Salesforce to BigQuery ETL with Google Cloud

by Vantage Team


Over the summer we setup a data pipeline from Salesforce to BigQuery using Google Cloud to capture data about our sales pipeline.

Salesforce google cloud

Along the way, we wrote a lot of SQL, incurred excessive cloud costs, and learned a bit about data engineering.

Business Problem: Sales Pipeline Snapshots

Sales and marketing teams depend on a healthy pipeline of deals every quarter to hit their number. But every market has different characteristics in the way that deals get done. Some businesses need a very large pipeline, with deals that take months to develop and can easily slip to another quarter. Others need a smaller pipeline, knowing that many deals that appear during the quarter can close in the same quarter.

It does not really matter what the metrics are, as long as they can be measured and planned for.
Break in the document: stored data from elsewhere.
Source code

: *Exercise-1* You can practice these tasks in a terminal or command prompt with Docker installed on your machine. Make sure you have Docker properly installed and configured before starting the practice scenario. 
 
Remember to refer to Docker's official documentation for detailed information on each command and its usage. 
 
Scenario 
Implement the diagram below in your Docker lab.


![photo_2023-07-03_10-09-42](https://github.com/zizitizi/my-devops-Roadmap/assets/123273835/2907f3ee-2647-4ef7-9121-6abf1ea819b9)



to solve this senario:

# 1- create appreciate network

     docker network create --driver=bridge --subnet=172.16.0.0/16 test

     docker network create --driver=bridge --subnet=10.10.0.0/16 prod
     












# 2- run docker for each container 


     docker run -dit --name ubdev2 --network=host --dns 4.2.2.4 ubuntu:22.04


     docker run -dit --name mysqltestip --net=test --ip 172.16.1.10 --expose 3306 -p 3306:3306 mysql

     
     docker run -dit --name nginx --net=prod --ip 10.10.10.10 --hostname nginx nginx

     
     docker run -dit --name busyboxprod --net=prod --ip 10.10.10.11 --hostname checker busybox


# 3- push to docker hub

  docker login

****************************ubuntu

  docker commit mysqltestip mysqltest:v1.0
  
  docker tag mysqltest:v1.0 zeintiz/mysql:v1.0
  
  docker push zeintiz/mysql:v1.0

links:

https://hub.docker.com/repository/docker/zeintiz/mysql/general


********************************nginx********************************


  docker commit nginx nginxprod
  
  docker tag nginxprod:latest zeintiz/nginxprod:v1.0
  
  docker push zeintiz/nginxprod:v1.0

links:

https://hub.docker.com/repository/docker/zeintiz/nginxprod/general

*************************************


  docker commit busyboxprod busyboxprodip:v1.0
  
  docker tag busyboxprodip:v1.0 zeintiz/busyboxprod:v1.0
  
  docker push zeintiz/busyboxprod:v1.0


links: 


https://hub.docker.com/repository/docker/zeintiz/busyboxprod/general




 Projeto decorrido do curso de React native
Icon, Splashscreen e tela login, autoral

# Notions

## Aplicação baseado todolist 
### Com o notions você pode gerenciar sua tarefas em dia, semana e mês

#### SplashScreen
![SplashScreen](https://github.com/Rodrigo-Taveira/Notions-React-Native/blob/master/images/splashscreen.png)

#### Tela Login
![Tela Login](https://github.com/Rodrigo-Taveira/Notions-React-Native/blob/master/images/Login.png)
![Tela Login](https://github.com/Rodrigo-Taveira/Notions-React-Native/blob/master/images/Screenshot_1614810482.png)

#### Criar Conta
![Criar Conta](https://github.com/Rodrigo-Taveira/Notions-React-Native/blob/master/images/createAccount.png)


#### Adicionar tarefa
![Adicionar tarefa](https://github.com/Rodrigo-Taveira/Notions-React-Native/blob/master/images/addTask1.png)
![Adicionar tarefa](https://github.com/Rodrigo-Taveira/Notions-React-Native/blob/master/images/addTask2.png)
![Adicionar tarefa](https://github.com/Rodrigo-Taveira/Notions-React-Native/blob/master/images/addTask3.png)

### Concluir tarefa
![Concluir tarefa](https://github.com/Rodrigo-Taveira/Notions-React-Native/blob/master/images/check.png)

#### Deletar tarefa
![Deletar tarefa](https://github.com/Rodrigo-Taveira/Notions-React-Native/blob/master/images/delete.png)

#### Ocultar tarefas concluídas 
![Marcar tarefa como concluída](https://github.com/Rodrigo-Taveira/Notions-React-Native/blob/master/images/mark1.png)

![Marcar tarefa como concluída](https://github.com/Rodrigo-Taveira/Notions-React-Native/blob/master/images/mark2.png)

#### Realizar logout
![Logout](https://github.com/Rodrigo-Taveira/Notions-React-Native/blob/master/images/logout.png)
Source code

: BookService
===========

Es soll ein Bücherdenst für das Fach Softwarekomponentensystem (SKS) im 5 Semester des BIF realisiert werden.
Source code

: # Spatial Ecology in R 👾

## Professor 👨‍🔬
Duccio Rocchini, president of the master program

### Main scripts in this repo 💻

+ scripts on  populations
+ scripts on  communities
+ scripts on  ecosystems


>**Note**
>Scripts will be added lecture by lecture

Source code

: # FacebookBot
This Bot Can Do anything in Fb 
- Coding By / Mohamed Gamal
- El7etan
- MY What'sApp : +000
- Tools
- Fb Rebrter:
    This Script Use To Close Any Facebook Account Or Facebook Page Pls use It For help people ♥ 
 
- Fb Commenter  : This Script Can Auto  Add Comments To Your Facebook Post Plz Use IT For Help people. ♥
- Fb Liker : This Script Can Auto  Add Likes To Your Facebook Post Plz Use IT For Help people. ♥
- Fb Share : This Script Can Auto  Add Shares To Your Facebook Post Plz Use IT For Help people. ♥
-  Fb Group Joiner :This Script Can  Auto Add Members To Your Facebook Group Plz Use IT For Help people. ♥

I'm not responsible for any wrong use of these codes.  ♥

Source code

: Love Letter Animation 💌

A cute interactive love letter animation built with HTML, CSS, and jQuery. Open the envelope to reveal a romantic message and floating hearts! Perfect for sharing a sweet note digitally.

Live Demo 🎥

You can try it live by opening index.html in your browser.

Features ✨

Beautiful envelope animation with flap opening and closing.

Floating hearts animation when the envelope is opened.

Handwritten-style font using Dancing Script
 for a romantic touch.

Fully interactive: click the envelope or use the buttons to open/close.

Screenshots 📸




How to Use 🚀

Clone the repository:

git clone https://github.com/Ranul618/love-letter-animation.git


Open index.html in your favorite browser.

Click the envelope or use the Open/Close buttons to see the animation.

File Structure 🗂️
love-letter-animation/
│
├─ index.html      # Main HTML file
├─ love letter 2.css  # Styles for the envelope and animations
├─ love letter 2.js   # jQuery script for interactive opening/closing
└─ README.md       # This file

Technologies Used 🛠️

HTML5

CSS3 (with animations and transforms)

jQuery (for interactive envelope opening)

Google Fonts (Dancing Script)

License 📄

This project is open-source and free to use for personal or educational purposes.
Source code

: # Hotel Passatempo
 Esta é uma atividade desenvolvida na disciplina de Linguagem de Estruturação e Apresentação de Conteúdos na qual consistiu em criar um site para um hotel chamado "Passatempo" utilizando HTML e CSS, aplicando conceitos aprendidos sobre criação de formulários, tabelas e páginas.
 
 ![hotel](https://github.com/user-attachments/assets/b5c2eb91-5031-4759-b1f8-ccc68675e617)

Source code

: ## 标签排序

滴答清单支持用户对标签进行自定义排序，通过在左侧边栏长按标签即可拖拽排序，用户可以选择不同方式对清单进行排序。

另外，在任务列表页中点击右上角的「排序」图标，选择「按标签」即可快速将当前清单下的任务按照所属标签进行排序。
Several definitions help us get a handle on what the business looks like:

  • Pipeline Coverage: The total dollar amount of deals in pipeline divided by the quarterly goal. For example, if there are $30M of deals in pipeline, with a quarterly goal of $10M, then there is 3X coverage.
  • Close Rate: The percentage of deals which are “Closed Won” divided by the number of deals which entered the pipeline over the given period.
  • Pipeline Created in Quarter: The dollar amount of new deals that entered the pipeline this quarter.

By taking daily snapshots from Salesforce we can capture these metrics as they appeared at the beginning of the quarter and end of quarter. For example, if we began the quarter with 2X coverage and ended with 0.5X coverage and did not hit our sales goal, we can say that a larger pipeline is required for next quarter and thus we should invest more in marketing or sales development.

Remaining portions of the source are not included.